Class #15 – Some Sorting

Warning

We are into the domain of nontrivial algorithms. You should not expect to look at these algorithms and immediately understand how they work. (In fact, if you can do that, you should immediately enroll in grad school in Computer Science). These algorithms require careful study to make sense of. The best tool you have for understanding how they work is to carefully trace their operation, step by step. Trying to understand complex algorithms “all in one go” is a recipe for frustration. Take your time, and step through the algorithm (with pen and paper) on a small input to get a feel for what it’s doing. I know you know about the debugger, but pen and paper is still #1.

Sorting

  • Believe it or not, there are a lot of ways to sort a list!

  • Some algorithms are just plain bad.

  • Some are usually pretty good.

  • There is no best algorithm for any list. Just trade offs.

  • We’re going to look at a few simple sorting algorithms now.

Activity

  1. Have you ever sorted things in your life?

  2. Take 2 mins to talk amongst yourselves about the algorithm you used to sort the things.

  3. What did you do?

Warning

Each of the following algorithms have many implementations. What makes the algorithm the algorithm is the high-level idea, not the actual, literal implementations.

Insertion sort

_images/insertion.gif
  • You give me a list called in_list

  • I create a new, empty, list called sorted_list

  • For each element in in_list
    • I insert that element into sorted_list in the correct spot.

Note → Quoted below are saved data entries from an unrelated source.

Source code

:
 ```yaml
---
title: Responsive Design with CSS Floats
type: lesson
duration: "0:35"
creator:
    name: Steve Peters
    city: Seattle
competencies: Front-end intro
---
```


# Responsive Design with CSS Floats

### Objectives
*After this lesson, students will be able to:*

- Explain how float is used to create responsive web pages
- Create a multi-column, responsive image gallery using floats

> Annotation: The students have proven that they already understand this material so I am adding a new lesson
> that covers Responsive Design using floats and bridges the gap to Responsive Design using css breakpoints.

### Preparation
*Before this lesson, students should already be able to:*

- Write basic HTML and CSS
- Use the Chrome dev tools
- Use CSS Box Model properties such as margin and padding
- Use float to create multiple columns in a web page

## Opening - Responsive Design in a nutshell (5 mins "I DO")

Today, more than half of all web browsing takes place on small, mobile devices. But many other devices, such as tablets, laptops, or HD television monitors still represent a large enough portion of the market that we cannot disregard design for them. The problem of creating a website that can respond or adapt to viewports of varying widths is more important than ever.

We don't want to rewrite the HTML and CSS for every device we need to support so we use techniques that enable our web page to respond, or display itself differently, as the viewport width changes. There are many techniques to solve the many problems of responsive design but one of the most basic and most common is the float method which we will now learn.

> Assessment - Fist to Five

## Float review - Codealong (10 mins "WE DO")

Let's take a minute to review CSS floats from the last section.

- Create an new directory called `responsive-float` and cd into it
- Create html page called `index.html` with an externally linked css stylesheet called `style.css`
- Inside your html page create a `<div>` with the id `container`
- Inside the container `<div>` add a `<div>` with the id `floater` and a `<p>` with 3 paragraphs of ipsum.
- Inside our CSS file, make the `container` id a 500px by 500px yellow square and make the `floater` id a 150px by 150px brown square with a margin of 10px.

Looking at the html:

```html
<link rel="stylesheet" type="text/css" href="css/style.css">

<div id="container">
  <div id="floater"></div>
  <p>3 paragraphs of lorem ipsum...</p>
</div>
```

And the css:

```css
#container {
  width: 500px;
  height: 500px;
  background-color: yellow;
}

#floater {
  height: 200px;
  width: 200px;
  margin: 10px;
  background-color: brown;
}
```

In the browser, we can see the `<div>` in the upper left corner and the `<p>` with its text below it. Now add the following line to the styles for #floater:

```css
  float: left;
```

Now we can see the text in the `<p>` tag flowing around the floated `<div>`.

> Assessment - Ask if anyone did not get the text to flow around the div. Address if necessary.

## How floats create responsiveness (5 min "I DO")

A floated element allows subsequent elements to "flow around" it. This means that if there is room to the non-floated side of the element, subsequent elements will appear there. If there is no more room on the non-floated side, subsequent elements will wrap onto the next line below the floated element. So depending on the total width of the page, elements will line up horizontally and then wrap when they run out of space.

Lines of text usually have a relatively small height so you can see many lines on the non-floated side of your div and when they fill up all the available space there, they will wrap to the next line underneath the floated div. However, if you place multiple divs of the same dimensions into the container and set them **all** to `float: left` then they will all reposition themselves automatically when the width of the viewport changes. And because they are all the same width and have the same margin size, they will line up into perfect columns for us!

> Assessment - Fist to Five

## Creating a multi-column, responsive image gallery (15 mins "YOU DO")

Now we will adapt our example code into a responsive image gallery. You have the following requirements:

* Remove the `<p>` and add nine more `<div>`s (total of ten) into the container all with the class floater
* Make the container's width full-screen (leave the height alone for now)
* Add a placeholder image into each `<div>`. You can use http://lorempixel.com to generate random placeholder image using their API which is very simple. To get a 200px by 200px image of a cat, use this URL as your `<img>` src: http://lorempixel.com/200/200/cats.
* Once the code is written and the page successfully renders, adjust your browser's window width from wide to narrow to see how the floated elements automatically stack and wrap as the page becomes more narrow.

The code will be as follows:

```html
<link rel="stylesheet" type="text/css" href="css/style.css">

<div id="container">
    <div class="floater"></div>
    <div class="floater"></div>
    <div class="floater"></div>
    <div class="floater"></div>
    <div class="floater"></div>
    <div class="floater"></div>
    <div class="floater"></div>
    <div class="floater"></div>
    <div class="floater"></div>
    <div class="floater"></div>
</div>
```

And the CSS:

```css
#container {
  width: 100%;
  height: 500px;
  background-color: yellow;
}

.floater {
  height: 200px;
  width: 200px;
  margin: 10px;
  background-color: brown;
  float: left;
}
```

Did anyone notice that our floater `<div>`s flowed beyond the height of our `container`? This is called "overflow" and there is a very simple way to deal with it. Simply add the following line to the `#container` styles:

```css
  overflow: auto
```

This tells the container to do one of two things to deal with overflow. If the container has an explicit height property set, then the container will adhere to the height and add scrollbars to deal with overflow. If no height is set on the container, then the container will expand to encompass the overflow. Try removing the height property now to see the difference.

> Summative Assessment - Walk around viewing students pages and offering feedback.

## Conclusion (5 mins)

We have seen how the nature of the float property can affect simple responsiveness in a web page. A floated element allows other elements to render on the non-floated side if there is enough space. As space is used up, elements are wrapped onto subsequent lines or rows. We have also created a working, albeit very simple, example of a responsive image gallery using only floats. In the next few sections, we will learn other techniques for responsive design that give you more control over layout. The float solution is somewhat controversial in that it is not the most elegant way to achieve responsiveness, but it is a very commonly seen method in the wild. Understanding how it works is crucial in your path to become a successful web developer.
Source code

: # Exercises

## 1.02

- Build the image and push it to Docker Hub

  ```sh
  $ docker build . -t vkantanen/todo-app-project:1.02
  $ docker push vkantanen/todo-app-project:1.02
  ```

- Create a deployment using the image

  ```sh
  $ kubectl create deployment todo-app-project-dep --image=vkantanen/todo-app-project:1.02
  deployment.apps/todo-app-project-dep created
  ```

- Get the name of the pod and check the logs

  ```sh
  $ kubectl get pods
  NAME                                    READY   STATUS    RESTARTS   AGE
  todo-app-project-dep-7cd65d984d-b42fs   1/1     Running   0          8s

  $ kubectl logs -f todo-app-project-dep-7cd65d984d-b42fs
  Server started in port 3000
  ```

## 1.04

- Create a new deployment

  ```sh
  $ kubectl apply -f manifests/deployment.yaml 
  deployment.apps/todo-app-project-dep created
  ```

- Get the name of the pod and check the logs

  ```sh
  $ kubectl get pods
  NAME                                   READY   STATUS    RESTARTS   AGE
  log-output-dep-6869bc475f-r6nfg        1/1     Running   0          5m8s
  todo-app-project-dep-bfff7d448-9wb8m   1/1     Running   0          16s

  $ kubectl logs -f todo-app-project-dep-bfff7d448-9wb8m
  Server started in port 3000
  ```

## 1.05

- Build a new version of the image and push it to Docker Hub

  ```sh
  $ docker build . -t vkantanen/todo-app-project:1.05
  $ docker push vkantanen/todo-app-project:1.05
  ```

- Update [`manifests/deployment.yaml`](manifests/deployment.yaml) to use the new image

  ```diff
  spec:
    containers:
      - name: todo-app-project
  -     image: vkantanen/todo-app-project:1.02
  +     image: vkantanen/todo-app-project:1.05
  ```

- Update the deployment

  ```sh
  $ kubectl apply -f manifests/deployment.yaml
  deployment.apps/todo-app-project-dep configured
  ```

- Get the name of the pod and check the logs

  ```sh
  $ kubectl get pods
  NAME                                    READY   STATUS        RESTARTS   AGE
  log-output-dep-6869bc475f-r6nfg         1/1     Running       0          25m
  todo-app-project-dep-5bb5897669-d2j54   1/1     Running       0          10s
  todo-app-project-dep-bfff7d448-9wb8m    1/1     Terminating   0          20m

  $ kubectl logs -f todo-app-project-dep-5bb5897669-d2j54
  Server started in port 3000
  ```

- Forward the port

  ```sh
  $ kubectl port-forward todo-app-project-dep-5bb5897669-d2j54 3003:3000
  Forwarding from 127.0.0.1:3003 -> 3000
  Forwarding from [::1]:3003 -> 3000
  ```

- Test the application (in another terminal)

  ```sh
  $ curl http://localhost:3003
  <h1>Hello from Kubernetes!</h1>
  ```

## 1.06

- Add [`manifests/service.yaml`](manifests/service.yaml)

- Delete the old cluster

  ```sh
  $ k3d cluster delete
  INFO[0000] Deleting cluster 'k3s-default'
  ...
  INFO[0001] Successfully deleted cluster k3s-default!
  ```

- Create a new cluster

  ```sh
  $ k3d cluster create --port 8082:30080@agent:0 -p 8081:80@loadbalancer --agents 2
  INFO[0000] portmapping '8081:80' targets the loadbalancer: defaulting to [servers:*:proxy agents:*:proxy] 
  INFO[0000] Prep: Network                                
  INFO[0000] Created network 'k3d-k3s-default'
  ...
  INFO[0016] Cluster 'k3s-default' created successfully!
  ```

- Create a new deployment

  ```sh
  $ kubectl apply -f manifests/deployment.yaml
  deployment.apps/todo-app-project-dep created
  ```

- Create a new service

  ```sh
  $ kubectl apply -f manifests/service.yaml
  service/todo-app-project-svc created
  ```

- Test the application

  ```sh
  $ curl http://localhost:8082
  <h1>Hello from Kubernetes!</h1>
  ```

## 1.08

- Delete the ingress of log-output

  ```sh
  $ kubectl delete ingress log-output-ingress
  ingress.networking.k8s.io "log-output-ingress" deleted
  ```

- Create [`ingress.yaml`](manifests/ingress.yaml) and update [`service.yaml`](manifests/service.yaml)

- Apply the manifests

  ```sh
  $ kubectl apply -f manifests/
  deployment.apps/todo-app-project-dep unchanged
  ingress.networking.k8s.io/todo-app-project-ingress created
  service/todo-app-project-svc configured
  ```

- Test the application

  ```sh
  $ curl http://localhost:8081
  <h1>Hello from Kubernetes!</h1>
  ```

    • e.g., if I’m asked to insert 5 into the list [1,3,7], I should end up with: [1,3,5,7]

Activity

Do an insertion sort, with pencil and paper, on the list [3,7,15,9,4,11,1,5,2]. Record the value of sorted_list at each step.

Let’s have a look at an insertion sort implementation in Python:

def insertion_sort(in_list):
    sorted_list = []
    for element in in_list:
        i = 0
        while i < len(sorted_list) and (element > sorted_list[i]):
            i = i + 1
        sorted_list.insert(i, element)
    return sorted_list

Activity

Modify the insertion_sort() function above so that it prints out the value of sorted_list after each iteration of the for loop. Try sorting a few lists and following the output. Does it make sense to you?

  • Now that we’ve got the idea down, let’s be computer science nerds about it.

Activity

  • How many times do I go around the for loop in insertion_sort() ? On each trip through the for loop, I also have to go through the inner while loop.
    • How many times do I go through the while loop, on average?

    • In the worst case?

  • Is Insertion sort the best possible sort? Can we do better?

Selection Sort

_images/selection.gif
  • You give me a list called in_list

  • I scan through the whole list to find the smallest element

  • I swap the smallest element with the first element in the list

  • I repeat the above process for the remainder of the list (excluding the first element)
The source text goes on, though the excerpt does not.